Article ID: | iaor20164717 |
Volume: | 63 |
Issue: | 6 |
Start Page Number: | 1528 |
End Page Number: | 1546 |
Publication Date: | Dec 2015 |
Journal: | Operations Research |
Authors: | Bjarnadttir Margrt V, Zenios Stefanos A, Goh Joel, Bayati Mohsen |
Keywords: | quality & reliability, medicine |
Postmarketing drug surveillance is the process of monitoring the adverse events of pharmaceutical or medical devices after they are approved by the appropriate regulatory authorities. Historically, such surveillance was based on voluntary reports by medical practitioners, but with the widespread adoption of electronic medical records and comprehensive patient databases, surveillance systems that utilize such data are of considerable interest. Unfortunately, existing methods for analyzing the data in such systems ignore the open‐ended exploratory nature of such systems that requires the assessment of multiple possible adverse events.
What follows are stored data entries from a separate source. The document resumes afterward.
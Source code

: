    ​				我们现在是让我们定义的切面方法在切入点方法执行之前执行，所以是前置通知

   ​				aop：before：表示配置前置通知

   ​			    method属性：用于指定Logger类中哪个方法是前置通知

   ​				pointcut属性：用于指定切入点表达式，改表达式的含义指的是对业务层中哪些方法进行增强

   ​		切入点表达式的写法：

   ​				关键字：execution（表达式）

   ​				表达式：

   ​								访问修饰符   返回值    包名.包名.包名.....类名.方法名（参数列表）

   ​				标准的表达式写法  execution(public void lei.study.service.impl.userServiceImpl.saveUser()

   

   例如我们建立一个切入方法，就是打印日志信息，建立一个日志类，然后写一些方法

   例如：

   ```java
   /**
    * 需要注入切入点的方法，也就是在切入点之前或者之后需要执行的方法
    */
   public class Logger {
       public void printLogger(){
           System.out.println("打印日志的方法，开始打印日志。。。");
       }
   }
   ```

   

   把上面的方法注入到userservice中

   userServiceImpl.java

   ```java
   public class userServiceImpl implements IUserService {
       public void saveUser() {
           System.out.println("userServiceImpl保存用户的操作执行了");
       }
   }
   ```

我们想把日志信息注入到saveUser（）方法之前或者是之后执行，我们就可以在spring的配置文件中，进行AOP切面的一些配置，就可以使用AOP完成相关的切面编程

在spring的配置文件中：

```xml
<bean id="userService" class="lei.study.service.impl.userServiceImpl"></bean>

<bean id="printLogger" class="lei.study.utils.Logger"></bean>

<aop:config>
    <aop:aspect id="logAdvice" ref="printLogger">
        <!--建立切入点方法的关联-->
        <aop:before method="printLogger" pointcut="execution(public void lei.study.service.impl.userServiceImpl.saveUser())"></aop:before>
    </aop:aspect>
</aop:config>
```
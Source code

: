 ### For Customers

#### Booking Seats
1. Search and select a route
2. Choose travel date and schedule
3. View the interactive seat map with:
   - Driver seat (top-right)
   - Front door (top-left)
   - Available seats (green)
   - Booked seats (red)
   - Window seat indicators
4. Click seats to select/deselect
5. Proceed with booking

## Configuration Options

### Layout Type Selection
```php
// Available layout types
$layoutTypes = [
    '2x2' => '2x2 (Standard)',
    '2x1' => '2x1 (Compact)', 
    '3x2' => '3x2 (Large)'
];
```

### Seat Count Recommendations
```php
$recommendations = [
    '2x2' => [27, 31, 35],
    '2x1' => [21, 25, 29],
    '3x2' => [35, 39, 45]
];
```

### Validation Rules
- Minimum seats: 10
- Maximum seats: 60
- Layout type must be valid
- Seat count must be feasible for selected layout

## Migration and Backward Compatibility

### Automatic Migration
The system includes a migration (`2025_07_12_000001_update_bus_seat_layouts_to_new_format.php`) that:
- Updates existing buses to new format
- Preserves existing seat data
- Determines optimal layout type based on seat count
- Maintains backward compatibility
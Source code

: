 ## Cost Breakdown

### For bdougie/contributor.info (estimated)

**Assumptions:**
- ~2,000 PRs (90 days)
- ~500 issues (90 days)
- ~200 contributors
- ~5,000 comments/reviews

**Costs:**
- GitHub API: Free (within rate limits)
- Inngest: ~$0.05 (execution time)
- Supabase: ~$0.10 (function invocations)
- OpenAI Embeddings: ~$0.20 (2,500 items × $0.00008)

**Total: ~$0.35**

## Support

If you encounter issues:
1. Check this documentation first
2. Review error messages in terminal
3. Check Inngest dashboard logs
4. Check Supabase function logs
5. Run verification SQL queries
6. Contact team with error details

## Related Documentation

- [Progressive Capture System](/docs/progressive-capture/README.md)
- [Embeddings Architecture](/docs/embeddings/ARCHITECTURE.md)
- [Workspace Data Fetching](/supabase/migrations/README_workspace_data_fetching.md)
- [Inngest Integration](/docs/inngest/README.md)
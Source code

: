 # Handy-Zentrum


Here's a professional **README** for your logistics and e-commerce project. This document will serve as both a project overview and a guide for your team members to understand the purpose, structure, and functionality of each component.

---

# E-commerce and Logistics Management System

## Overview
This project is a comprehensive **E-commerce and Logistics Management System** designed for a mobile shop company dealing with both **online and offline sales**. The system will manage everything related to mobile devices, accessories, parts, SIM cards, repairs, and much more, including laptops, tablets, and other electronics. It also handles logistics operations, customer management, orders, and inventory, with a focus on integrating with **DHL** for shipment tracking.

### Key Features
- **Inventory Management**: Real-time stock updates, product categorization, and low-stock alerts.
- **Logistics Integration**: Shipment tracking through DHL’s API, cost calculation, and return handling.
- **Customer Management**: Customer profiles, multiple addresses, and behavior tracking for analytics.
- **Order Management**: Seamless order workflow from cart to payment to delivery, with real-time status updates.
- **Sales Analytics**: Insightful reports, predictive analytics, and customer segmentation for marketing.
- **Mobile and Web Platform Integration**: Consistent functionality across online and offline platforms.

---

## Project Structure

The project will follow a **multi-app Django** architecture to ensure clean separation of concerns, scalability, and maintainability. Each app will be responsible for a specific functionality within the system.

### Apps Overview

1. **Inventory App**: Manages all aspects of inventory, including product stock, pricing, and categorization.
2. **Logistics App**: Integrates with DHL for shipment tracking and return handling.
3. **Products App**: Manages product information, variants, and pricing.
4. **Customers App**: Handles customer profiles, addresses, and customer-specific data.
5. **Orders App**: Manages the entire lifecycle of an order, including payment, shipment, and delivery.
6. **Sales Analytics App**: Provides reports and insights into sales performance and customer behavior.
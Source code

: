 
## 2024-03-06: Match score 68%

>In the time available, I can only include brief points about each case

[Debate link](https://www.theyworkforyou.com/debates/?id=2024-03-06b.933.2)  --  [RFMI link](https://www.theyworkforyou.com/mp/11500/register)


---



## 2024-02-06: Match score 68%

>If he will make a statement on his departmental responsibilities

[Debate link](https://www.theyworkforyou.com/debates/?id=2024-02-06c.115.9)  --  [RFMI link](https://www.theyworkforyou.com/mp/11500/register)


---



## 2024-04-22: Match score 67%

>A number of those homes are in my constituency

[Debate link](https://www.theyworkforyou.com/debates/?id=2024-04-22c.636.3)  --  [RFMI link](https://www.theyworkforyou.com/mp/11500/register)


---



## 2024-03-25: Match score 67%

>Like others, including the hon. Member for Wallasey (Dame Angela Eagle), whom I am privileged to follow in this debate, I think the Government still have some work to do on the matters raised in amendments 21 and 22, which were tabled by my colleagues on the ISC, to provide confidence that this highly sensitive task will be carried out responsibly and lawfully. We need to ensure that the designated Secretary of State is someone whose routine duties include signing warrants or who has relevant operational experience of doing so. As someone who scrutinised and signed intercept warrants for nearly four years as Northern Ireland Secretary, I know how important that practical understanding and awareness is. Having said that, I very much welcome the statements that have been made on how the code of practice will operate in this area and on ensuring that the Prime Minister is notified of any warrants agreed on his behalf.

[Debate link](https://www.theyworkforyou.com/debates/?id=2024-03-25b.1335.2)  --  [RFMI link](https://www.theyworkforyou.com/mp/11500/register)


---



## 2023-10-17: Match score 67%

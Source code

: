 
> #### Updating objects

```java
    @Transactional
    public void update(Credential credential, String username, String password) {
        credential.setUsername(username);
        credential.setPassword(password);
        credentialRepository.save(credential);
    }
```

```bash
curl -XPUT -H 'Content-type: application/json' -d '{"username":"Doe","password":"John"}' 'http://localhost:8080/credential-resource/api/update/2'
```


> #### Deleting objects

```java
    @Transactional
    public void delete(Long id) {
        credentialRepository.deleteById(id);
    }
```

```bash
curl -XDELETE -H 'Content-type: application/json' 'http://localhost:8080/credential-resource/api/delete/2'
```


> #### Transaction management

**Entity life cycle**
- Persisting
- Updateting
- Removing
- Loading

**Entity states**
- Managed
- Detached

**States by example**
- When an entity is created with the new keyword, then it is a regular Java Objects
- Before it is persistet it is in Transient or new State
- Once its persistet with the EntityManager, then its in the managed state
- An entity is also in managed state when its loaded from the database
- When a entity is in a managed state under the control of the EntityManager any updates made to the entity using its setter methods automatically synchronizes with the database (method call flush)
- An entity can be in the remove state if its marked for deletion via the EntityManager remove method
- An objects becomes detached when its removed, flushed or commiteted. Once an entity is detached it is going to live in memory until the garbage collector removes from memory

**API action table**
In this article, we propose a method, SEQMEDS, that assesses the effect of a single drug on multiple adverse events by analyzing data that accumulate sequentially and explicitly captures interdependencies among the multiple events. The method continuously monitors a vector‐valued test‐statistic derived from the cumulative number of adverse events. It flags a potential adverse event once the test‐statistic crosses a stopping boundary. We employ asymptotic analysis that assumes a large number of observations in a given window of time to show how to compute the stopping boundary by solving a convex optimization problem that achieves a desired Type I error and minimizes the expected time to detection under a pre‐specified alternative hypothesis. We apply our method to a model in which the interdependency among the multiple adverse events is captured by a Cox proportional hazards model with time‐dependent covariates and demonstrate that it provides an approximation of a fully sequential test for the maximum hazard ratio of the drug over multiple adverse events. A numerical study verifies that our method delivers Type I /II errors that are below pre‐specified levels and is robust to distributional assumptions and parameter values.